Sunil Joshi, a former India left-arm spinner who served on the Indian selection panel between 2020 and 2022, has closely monitored both Kuldeep and Chahal’s performances. Joshi deconstructs their approaches, explains what makes them effective or ineffective, and selects his World Cup squad.

Kuldeep Yadav was recently named Player of the Match at Chattogram, Bangladesh. He also had strong performances in one-day internationals against Sri Lanka and New Zealand. What makes him so powerful?

Kuldeep has worked really hard on a couple of things. I’ve been watching him closely since my tenure as coach at Uttar Pradesh, when he played a few games after being dropped from the Indian team during the 2019-20 season.

During the [2020-21] England series, I observed Kuldeep closely during the Chennai Test matches: his body was considerably more open-chested, and his [right] hand was falling away from the point of target. Your non-bowling arm should follow the batsman, and your bowling hand should be as near to the batsman’s head as feasible. If you think of a clock, your bowling arm should come from just before 12 o’clock; if it comes from 1 o’clock, the trajectory will be flatter. If your non-bowling arm is straight, your bowling hand will naturally move closer to the head. Kuldeep has made another change.

He concentrated on his arm speed, which was slightly slower. The spring in his bowling run-up is now visible. He has made the run-up smoother and more consistent, and his arm speed is good. In the follow-through, his body is moving towards the batsman, and his line of attack has improved. More revolutions are on the ball.

A great illustration of [all of this coming together] is Dasun Shanaka’s wicket [in the ODIs in Kolkata and Thiruvananthapuram earlier this month] – the way he bowled him, that’s the line we’ve been discussing with Kuldeep and he understood what was necessary.

He also changes how he uses the crease. He was bowling near the centre of the crease earlier. He now bowls wider, from the centre, and close to the stumps. As a left-arm wristspinner, every time you bowl away from the crease, especially to a right-hander, it will be difficult if you don’t get the line perfect. You end up bowling middle-and-leg when you get close to the stumps. It’s an ideal angle for getting near to the stumps and taking the ball away from the left-hander. The greatest film for bowling a right-hander, in my opinion, is [to watch] the Dasun Shanaka wicket in Thiruvananthapuram, where Kuldeep got him through the gap between bat and pad.

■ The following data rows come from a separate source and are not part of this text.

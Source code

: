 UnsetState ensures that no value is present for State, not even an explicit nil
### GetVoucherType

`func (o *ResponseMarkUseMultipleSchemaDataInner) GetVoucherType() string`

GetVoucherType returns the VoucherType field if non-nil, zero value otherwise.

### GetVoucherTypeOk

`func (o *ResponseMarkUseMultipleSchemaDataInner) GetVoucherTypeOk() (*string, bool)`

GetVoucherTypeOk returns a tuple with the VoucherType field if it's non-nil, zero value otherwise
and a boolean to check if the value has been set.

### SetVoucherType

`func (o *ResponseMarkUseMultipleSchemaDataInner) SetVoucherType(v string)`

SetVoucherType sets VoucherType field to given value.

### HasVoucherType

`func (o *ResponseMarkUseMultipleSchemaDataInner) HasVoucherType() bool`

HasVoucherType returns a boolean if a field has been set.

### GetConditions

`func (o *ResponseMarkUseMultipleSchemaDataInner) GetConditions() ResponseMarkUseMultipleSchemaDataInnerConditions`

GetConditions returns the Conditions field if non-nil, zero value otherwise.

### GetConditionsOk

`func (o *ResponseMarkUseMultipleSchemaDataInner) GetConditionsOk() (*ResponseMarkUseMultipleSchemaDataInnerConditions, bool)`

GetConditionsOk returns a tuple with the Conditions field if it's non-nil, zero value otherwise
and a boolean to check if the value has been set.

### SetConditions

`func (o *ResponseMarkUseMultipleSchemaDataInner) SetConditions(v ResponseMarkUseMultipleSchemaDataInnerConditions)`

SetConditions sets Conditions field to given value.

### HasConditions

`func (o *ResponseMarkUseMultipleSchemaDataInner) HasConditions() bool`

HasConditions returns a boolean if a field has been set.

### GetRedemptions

Do you think he’s gotten smarter and more consistent?

You must give him credit. He has worked extremely hard and clearly understands what is required. He has also played in domestic matches. He appeared in one Test and three One-Day Internationals for India A against New Zealand A. He did well, getting wickets.

The greater discussion about Kuldeep’s improved consistency, as some previous players have noted, is his delivery speed.

I always think that bowling speeds between 70 and 85kph are ideal for spinners. The faster you bowl through the air, the easier it is for a batsman to line up. When the bowler slows down, adjusts his speed, or starts spinning, the batsman must use his intellect to determine the pitch of the ball, as well as his technique and timing.

Kuldeep has worked hard on his speed, which I believe is presently between 75kph and late 80s. He doesn’t bowl any faster than that. The more revolutions you put on the ball, the more it will skid through after pitching.

Former India head coach Ravi Shastri says Kuldeep’s efforts on hip flexion and lower-body strength has enabled him to transmit such revs. Do you concur?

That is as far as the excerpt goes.